⟨

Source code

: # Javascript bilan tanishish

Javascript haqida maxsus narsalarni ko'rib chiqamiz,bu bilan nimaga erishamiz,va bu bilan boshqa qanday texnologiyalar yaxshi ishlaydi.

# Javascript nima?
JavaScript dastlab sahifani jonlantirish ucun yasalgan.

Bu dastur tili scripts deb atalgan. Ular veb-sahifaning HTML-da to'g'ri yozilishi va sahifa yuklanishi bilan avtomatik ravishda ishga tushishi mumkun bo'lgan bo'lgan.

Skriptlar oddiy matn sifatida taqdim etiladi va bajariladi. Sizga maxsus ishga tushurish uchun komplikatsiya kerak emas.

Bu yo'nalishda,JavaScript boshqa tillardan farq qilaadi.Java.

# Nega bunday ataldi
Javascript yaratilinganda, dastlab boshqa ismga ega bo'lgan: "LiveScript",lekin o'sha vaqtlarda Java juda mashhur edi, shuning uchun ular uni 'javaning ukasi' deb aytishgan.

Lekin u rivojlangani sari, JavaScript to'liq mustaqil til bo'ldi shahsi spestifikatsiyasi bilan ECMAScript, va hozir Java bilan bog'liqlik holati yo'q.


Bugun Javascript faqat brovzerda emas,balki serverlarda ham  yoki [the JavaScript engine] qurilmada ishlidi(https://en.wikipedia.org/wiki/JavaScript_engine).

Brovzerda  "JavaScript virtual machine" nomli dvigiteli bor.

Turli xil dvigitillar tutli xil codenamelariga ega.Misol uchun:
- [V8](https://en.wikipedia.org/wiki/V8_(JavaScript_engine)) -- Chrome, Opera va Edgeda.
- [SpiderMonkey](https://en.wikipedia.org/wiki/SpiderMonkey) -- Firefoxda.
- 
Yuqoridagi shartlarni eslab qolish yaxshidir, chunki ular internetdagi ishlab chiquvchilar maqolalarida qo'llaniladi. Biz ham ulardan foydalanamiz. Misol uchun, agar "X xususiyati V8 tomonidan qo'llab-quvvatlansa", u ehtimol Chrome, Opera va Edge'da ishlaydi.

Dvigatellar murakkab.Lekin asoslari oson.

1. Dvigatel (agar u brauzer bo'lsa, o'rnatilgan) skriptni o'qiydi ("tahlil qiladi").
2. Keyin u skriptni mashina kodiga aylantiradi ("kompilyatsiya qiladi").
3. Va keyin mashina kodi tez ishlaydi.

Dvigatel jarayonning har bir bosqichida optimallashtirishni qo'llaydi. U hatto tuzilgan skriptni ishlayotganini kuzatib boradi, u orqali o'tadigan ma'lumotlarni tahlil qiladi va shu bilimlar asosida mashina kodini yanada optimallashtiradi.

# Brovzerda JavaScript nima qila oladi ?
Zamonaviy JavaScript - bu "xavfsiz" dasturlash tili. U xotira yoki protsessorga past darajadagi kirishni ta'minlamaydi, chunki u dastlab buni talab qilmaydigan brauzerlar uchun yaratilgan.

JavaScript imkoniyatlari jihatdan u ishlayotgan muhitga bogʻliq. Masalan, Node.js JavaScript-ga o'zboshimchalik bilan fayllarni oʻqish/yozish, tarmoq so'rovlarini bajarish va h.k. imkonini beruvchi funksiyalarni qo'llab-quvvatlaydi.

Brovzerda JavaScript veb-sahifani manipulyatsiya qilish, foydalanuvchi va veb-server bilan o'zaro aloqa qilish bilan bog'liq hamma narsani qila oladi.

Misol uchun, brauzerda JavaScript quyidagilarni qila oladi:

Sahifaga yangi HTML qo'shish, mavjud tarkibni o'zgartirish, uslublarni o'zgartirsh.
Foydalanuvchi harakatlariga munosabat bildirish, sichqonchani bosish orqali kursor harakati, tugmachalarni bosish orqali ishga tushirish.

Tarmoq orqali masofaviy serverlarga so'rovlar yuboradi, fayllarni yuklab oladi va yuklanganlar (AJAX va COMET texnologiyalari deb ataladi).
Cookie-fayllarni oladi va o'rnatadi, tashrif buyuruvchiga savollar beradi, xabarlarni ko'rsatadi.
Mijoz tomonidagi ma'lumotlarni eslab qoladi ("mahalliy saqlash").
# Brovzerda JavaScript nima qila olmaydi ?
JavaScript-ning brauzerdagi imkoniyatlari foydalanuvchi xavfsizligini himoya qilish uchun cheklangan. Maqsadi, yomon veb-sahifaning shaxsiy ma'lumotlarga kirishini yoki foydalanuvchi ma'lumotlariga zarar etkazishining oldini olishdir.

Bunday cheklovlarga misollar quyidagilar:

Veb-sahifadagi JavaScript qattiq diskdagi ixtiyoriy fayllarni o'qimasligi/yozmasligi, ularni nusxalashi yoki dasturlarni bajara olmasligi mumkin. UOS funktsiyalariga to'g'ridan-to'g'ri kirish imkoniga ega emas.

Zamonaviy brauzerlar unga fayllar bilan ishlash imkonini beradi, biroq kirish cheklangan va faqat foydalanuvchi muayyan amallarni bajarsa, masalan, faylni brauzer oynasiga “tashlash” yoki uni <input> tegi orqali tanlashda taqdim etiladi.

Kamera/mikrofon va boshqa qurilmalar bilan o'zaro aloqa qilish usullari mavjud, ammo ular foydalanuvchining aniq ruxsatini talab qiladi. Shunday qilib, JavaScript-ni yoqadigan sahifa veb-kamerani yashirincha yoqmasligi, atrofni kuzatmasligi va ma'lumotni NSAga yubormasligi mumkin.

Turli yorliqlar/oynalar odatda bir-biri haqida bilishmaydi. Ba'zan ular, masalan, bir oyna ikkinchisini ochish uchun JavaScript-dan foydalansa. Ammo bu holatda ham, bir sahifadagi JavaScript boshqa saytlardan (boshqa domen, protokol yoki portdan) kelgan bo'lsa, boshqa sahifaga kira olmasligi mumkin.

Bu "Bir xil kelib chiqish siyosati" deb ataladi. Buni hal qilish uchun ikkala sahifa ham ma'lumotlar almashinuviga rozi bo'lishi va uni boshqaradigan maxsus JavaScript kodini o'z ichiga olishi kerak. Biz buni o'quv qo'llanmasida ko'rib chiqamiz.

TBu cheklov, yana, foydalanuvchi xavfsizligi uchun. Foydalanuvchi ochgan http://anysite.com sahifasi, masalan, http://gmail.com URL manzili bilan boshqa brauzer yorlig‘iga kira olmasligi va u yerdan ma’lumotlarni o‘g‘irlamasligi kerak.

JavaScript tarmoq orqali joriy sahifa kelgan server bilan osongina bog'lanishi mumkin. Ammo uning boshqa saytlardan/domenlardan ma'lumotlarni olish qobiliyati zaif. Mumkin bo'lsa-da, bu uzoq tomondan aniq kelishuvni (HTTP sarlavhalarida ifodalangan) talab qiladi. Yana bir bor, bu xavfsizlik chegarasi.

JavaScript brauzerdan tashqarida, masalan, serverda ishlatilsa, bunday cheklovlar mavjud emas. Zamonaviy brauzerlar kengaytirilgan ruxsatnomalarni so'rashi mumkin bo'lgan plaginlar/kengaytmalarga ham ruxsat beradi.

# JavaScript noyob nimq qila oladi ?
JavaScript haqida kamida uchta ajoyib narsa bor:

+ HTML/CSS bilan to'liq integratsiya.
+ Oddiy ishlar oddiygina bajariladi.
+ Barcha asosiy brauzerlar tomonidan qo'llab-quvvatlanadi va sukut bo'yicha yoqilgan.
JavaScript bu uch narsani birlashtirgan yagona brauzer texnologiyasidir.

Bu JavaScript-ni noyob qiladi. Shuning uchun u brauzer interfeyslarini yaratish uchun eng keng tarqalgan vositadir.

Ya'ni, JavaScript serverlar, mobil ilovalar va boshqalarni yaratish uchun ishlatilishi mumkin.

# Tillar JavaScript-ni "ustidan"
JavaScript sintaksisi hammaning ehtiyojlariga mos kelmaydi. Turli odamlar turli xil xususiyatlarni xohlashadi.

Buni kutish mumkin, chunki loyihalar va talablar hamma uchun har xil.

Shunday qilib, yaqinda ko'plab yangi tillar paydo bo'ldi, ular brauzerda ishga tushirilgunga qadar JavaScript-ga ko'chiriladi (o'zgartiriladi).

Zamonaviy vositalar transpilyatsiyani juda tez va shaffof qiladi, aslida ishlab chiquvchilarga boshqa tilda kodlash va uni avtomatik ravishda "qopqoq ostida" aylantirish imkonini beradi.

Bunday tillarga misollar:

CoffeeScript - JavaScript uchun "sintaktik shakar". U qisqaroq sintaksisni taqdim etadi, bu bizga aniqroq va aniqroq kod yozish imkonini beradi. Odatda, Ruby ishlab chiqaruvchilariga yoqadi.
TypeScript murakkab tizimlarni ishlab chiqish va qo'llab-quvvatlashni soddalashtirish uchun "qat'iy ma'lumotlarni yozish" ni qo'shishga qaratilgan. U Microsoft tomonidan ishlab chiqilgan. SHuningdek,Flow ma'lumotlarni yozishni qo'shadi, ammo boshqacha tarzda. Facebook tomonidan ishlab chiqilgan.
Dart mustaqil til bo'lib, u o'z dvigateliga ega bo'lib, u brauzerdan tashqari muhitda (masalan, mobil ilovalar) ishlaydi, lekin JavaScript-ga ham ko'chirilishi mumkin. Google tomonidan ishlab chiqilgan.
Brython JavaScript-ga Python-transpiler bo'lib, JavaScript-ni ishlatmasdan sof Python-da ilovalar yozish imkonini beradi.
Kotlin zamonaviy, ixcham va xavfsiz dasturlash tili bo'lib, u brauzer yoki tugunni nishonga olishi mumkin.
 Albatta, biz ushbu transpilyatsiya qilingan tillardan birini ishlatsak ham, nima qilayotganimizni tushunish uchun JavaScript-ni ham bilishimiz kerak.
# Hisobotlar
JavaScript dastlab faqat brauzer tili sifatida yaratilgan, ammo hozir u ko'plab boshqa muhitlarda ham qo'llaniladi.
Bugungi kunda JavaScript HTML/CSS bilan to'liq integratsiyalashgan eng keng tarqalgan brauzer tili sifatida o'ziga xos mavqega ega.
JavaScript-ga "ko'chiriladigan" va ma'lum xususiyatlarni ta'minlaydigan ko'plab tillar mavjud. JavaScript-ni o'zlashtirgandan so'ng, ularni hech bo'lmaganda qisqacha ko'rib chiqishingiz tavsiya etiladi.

⟩

* Problem description *
Print, from the entries above, the line with "Javascript yaratilinganda, dastlab", the line with "nomli dvigiteli bor." and all lines between them, exactly and with nothing else.

* Written answer *
Javascript yaratilinganda, dastlab boshqa ismga ega bo'lgan: "LiveScript",lekin o'sha vaqtlarda Java juda mashhur edi, shuning uchun ular uni 'javaning ukasi' deb aytishgan.

Lekin u rivojlangani sari, JavaScript to'liq mustaqil til bo'ldi shahsi spestifikatsiyasi bilan ECMAScript, va hozir Java bilan bog'liqlik holati yo'q.


Bugun Javascript faqat brovzerda emas,balki serverlarda ham  yoki [the JavaScript engine] qurilmada ishlidi(https://en.wikipedia.org/wiki/JavaScript_engine).

Brovzerda  "JavaScript virtual machine" nomli dvigiteli bor.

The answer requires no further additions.